Rapid diagnostic kit for COVID-19 and the dispute

3 May, 2020 12:00 AM printer

Rapid diagnostic kit for COVID-19 and the dispute

The basis of rapid diagnostic test kits is either to detect binding of surface protein (antigen) of coronavirus in the throat swab of patients with specific antibody that was already tagged in strip paper resulting in a visible signal or to detect binding of induced antibody (protein) in patients’ blood sample with COVID-19 protein (antigen) that was already tagged in test strip resulting in visible signal. The test is simple, cheap, rapid, takes less than one hour (whereas confirmatory test RT-PCR takes one to two days) and can be carried out in any outdoor settings.

WHO and US CDC still did not approve these rapid kits for diagnostic tests for COVID-19 but recommend for use in surveillance purpose and encourage for continuing research for further improvements that have already resulted in improved versions. Here are some arguments, if approval of rapid test kits can be considered in the present context of COVID-19 situation in Bangladesh.

1. Approval of rapid kit should be given, not for diagnostic and treatment purpose, but for use as a triage in outpatient department only to screen positive cases whose throat swabs should be sent for molecular diagnostic confirmation thereby reducing the load in RT-PCR lab.

2. Rapid test kits can be used as an adjunct in patients in whom successive RT-PCR tests are negative or inconclusive.

3. Rapid diagnostic kits can be carried out on people of over-crowded areas viz. in garments factory, slum dwellers and market places where social distancing does not work to see the rate of community transmission.

4. Most importantly rapid test kits can be applied in the community level to see the seroconversion rate due to natural COVID-19 infection thereby selecting groups to whom vaccine will be effective that hopefully will be available in near future.

5. Although rapid test kits has got diagnostic limitations (in 30 to 40 per cent cases results may be false negative) still it has utmost importance in country like Bangladesh.

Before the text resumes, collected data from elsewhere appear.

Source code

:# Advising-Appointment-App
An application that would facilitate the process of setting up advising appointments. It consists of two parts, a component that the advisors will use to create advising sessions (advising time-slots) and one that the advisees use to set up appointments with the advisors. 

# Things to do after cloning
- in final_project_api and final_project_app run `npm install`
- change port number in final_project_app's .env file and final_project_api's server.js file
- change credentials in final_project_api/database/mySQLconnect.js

Sensitivity of RT-PCR tests varies from lab to lab,maximum upto 70 per cent but specificity is 100 per cent.

6. Rapid diagnostic tests becomes positive at the end of first week of illness (3 to 7 days) and thereafter when there is limited scope of interventions as at that time patient may have already infected others or fully recovered or rarely may have succumbed tragic death.

7. Some governments have suggested that detection of antibodies against SARS-CoV-2 the causative agent of COVID-19 acts as a basis for "immunity passport" or risk free certificate that will enable the individual to travel abroad or return to work but till now there is no evidence that the antibody detected protects against reinfection.